Our garden has grown quite a bit over the years, and since we’ve moved it’s now bigger than ever! Maybe just a bit bigger than we were prepared for. We put in all the plants we thought we would need and we still have a bit more room. As my husband and I talked about how we could use it, Nate came up with a brilliant plan. He wants the garden. I loved this idea. I really feel like this: He WANTS the GARDEN!!!!! We’re ALWAYS looking for good things to teach our kids the joy that comes from dedication, hard work, results, and ownership. Of course I really want his first go at this to be a success, so I’ve tried to give him a good start and some tips. Here they are:
#1 Soil Preparation. We did this together because his garden is at the end of ours. Our soil needed an extra shot in the arm this year so we added plenty of compost, and because we have a lot of clay we added soil conditioner and peat and tilled it in well. He’s got a good foundation. No point getting him started in dead soil.
#2 Limited Area. Keeping up with weeding, watering, and harvesting in addition to helping the family with other yard chores can be a bit overwhelming so his garden isn’t too big this year.
#3 Own it. To help him feel the pride and responsibility of his garden he wanted a wall around his garden. Can you tell he has younger brothers and sisters? My idea: how about some stakes and twine, BUT he could paint the stakes how ever he wanted? It worked. Phew. He likes red and green, so that’s what we went with. Merry Christmas to us!
#4 Choose your own crops…with a little help. He wanted corn. Corn is tall and would block the sunlight from MY garden. That’s not going to work. It’s also best to have a pretty good sized area of corn so that it will pollinate properly. So, let’s not start with corn. He ended up choosing an interesting variety. Tomatoes, carrots, turnips, cilantro, and… a pumpkin and a watermelon! I thought that was a pretty fun variety and he can hardly wait. Luckily we have an area at his end of the garden that the pumpkin and watermelon can grow into.
#5 Planting. Nate has helped us with planting for years but hasn’t ever been responsible for his own planting. I helped him when he needed it but mostly just reminded him of what he’s done before and checked out a book from the library for him. It always helps when information and advice comes from another source. Why is that? I’m a pretty smart human! Once he’s tucked in HIS bed tonight I am going to go and make sure that the veggies are safely tucked in their beds.
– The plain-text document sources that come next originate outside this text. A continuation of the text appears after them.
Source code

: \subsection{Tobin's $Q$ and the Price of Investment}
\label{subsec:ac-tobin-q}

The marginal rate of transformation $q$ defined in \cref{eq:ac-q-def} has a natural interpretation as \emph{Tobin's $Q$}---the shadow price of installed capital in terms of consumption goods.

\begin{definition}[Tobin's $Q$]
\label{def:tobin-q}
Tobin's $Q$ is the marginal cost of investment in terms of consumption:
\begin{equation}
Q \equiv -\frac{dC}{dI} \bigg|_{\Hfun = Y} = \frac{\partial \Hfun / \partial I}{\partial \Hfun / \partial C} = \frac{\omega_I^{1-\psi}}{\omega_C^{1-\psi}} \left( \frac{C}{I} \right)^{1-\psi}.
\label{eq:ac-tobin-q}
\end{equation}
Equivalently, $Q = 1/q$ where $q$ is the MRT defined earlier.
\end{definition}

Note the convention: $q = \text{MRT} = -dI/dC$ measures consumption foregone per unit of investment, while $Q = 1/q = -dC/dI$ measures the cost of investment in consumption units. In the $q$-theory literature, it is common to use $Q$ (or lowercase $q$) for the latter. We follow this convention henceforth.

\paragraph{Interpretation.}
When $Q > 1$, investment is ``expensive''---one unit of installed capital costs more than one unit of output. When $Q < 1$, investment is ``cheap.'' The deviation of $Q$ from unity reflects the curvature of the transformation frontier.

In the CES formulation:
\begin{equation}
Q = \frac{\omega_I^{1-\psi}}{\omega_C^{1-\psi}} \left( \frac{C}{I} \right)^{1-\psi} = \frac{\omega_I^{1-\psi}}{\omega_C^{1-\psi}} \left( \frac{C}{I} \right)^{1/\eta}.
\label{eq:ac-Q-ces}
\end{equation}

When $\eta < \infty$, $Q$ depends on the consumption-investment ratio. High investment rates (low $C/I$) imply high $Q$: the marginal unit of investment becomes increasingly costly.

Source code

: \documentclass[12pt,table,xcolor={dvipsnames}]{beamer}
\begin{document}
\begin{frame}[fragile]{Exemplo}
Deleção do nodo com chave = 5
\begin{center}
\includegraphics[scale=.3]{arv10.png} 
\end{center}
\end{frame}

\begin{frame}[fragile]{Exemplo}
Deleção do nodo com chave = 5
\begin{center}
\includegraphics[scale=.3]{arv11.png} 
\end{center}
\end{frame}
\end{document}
Some looked like they might just need a little extra help.
#6 Chart it. It’s easy to get impatient waiting for seedlings to come up, or fruit to appear on your plant. If you’re a kid it’s even easier. We’ve printed up a calendar to keep track of what he planted on what day, whether it’s rained or not, and when he has watered. This way he’ll be able to have a better idea of what to expect from his veggies and why. It’s really just the beginnings of a gardener’s journal.
#7 Reap the Rewards. Time will have to tell on this one. Hopefully, in a couple of months, Nate will see and taste the rewards of his efforts. He can hardly wait. I love my little green thumb!
Moms and Dads, this is do-able! From running to the nursery, to making his stakes, to planting and watering, this took less than 2 hours. Find a spot of earth, or even a nice sized pot and let the little ones plant!